### DATA SHOWN
········

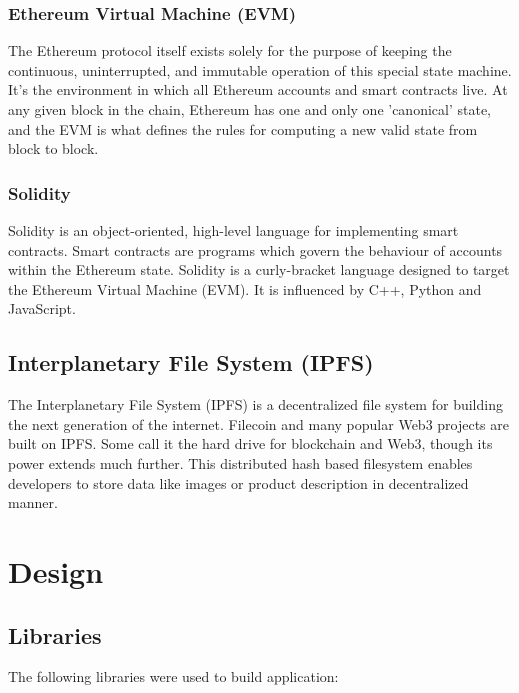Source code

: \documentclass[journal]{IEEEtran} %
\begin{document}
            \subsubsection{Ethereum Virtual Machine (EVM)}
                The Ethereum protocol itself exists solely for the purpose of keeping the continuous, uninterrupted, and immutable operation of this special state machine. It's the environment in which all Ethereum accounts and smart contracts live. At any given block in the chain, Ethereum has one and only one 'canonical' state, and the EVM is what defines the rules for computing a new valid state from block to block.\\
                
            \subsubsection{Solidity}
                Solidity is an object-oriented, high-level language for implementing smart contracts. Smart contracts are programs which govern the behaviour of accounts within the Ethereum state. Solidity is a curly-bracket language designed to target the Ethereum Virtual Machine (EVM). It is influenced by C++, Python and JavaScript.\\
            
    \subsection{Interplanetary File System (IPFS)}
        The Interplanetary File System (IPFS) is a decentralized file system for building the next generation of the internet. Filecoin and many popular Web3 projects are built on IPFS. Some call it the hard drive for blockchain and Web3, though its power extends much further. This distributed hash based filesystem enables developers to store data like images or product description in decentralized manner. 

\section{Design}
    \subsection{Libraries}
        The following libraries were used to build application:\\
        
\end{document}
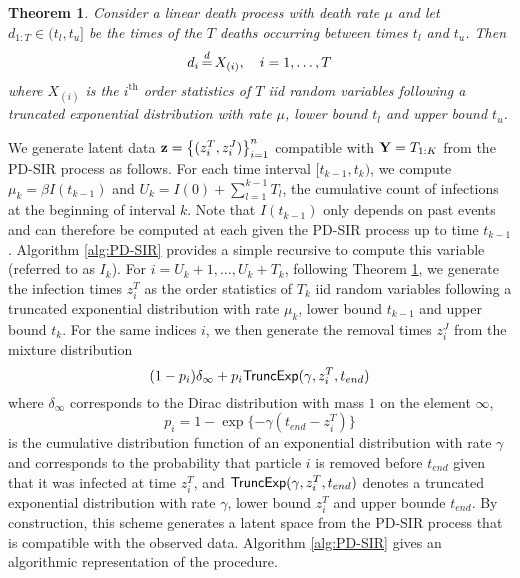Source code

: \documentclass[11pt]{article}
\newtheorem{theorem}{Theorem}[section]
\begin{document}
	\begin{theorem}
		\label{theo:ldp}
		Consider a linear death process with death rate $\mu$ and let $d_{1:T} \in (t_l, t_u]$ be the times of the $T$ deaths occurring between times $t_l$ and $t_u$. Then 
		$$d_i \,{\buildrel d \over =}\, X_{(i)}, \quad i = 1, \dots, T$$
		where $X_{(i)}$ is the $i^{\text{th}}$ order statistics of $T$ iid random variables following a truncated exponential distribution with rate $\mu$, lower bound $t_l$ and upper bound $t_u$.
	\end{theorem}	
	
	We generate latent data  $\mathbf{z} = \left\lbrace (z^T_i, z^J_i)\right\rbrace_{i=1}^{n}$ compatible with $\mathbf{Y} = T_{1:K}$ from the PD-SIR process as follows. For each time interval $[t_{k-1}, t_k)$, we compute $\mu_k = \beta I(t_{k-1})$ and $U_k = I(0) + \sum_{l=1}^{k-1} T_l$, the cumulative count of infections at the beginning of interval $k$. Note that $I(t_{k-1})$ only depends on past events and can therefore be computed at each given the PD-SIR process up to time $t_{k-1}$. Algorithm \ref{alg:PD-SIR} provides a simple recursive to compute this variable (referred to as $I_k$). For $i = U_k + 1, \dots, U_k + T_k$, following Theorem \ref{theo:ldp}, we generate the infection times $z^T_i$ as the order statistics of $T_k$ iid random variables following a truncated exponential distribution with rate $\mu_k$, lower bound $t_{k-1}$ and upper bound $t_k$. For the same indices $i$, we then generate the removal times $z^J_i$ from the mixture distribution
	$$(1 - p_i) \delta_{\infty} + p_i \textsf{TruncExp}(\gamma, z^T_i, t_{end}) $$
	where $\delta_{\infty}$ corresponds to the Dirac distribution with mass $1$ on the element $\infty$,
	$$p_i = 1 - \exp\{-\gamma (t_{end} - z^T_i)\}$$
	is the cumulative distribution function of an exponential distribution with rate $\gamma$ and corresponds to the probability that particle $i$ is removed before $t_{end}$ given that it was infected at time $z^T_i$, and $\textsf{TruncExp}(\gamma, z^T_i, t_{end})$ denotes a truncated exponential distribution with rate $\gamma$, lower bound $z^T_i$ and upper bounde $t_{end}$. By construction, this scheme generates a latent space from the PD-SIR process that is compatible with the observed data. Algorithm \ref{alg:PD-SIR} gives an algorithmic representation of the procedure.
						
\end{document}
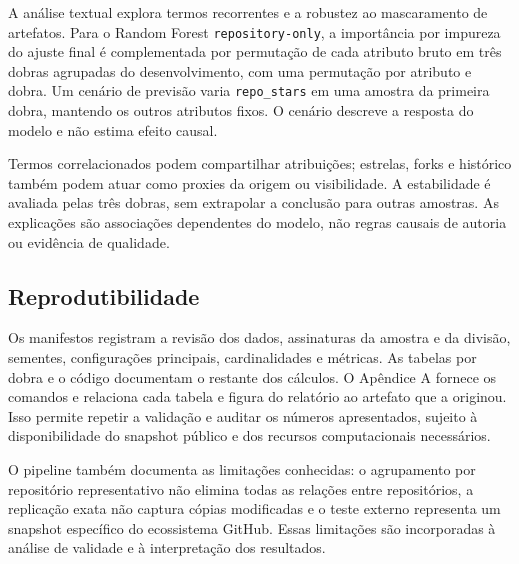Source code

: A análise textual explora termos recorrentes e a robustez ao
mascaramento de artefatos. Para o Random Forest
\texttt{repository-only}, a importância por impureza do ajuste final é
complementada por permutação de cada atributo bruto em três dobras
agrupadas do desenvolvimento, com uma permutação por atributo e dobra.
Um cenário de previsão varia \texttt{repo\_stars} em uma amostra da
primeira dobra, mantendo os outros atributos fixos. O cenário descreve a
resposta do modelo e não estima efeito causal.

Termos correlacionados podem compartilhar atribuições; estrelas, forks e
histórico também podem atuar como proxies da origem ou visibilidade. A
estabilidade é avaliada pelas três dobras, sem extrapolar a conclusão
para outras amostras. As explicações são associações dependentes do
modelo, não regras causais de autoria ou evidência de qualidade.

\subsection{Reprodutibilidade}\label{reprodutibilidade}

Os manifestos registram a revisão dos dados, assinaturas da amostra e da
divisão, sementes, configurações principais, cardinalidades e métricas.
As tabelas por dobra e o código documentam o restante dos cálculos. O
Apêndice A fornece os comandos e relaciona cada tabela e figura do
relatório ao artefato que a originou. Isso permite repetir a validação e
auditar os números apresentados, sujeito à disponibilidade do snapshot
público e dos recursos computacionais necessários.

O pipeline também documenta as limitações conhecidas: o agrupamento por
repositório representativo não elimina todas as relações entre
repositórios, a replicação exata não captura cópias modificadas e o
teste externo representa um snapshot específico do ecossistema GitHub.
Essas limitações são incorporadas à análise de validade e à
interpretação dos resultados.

········

### WHAT THIS TASK INVOLVES
Exactly the lines from the one containing "público e dos" to the last line of the entries above must be duplicated, with both of those lines included and nothing more.

### EXERCISE ANSWER
público e dos recursos computacionais necessários.

O pipeline também documenta as limitações conhecidas: o agrupamento por
repositório representativo não elimina todas as relações entre
repositórios, a replicação exata não captura cópias modificadas e o
teste externo representa um snapshot específico do ecossistema GitHub.
Essas limitações são incorporadas à análise de validade e à
interpretação dos resultados.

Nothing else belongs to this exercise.